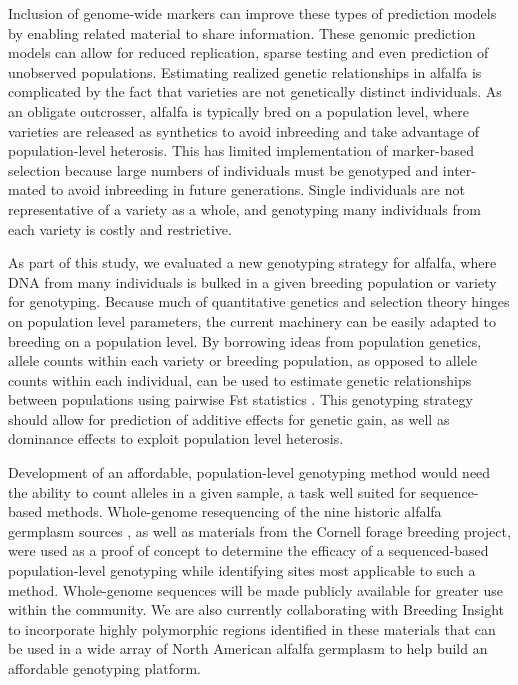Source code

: \documentclass[12pt, letterpaper]{article}
\begin{document}
Inclusion of genome-wide markers can improve these types of prediction models by enabling related material to share information. These genomic prediction models can allow for reduced replication, sparse testing and even prediction of unobserved populations. Estimating realized genetic relationships in alfalfa is complicated by the fact that varieties are not genetically distinct individuals. As an obligate outcrosser, alfalfa is typically bred on a population level, where varieties are released as synthetics to avoid inbreeding and take advantage of population-level heterosis. This has limited implementation of marker-based selection because large numbers of individuals must be genotyped and inter-mated to avoid inbreeding in future generations. Single individuals are not representative of a variety as a whole, and genotyping many individuals from each variety is costly and restrictive. 

As part of this study, we evaluated a new genotyping strategy for alfalfa, where DNA from many individuals is bulked in a given breeding population or variety for genotyping. Because much of quantitative genetics and selection theory hinges on population level parameters, the current machinery can be easily adapted to breeding on a population level. By borrowing ideas from population genetics, allele counts within each variety or breeding population, as opposed to allele counts within each individual, can be used to estimate genetic relationships between populations using pairwise Fst statistics \parencite{weir2002}. This genotyping strategy should allow for prediction of additive effects for genetic gain, as well as dominance effects to exploit population level heterosis. 

Development of an affordable, population-level genotyping method would need the ability to count alleles in a given sample, a task well suited for sequence-based methods. Whole-genome resequencing of the nine historic alfalfa germplasm sources \parencite{barnes1977, segovia2004}, as well as materials from the Cornell forage breeding project, were used as a proof of concept to determine the efficacy of a sequenced-based population-level genotyping while identifying sites most applicable to such a method. Whole-genome sequences will be made publicly available for greater use within the community. We are also currently collaborating with Breeding Insight to incorporate highly polymorphic regions identified in these materials that can be used in a wide array of North American alfalfa germplasm to help build an affordable genotyping platform. 
\end{document}
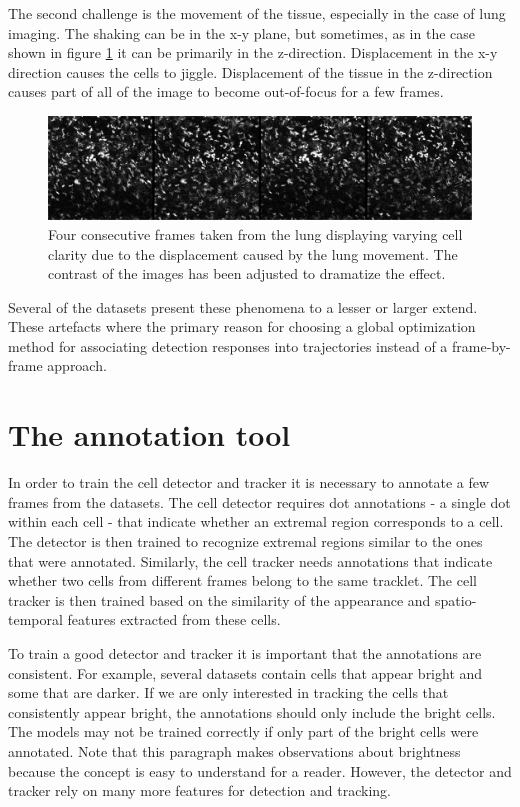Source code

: 	The second challenge is the movement of the tissue, especially in the case of lung imaging. The shaking can be in the x-y plane, but sometimes, as in the case shown in figure \cref{fig:data_challenges_movement} it can be primarily in the z-direction. Displacement in the x-y direction causes the cells to jiggle. Displacement of the tissue in the z-direction causes part of all of the image to become out-of-focus for a few frames.
	
	\begin{figure}[h]

		\includegraphics[width=\textwidth]{images/data_challenge_movement}

		\caption{Four consecutive frames taken from the lung displaying varying cell clarity due to the displacement caused by the lung movement. The contrast of the images has been adjusted to dramatize the effect.}
		\label{fig:data_challenges_movement}
	\end{figure}
	
	Several of the datasets present these phenomena to a lesser or larger extend. These artefacts where the primary reason for choosing a global optimization method for associating detection responses into trajectories instead of a frame-by-frame approach.

    \section{The annotation tool \statusfirstdraft}
    \label{sec:data_tool}
    	In order to train the cell detector and tracker it is necessary to annotate a few frames from the datasets. The cell detector requires dot annotations - a single dot within each cell - that indicate whether an extremal region corresponds to a cell. The detector is then trained to recognize extremal regions similar to the ones that were annotated. Similarly, the cell tracker needs annotations that indicate whether two cells from different frames belong to the same tracklet. The cell tracker is then trained based on the similarity of the appearance and spatio-temporal features extracted from these cells.
    	
    	To train a good detector and tracker it is important that the annotations are consistent. For example, several datasets contain cells that appear bright and some that are darker. If we are only interested in tracking the cells that consistently appear bright, the annotations should only include the bright cells. The models may not be trained correctly if only part of the bright cells were annotated. Note that this paragraph makes observations about brightness because the concept is easy to understand for a reader. However, the detector and tracker rely on many more features for detection and tracking.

__________________________________________________

Exercise instructions: As listed above, the lines from the line with "Several of the" to the line with "In order to" are to be echoed exactly, with both ends included and nothing added.

Solution to this task:
	Several of the datasets present these phenomena to a lesser or larger extend. These artefacts where the primary reason for choosing a global optimization method for associating detection responses into trajectories instead of a frame-by-frame approach.

    \section{The annotation tool \statusfirstdraft}
    \label{sec:data_tool}
    	In order to train the cell detector and tracker it is necessary to annotate a few frames from the datasets. The cell detector requires dot annotations - a single dot within each cell - that indicate whether an extremal region corresponds to a cell. The detector is then trained to recognize extremal regions similar to the ones that were annotated. Similarly, the cell tracker needs annotations that indicate whether two cells from different frames belong to the same tracklet. The cell tracker is then trained based on the similarity of the appearance and spatio-temporal features extracted from these cells.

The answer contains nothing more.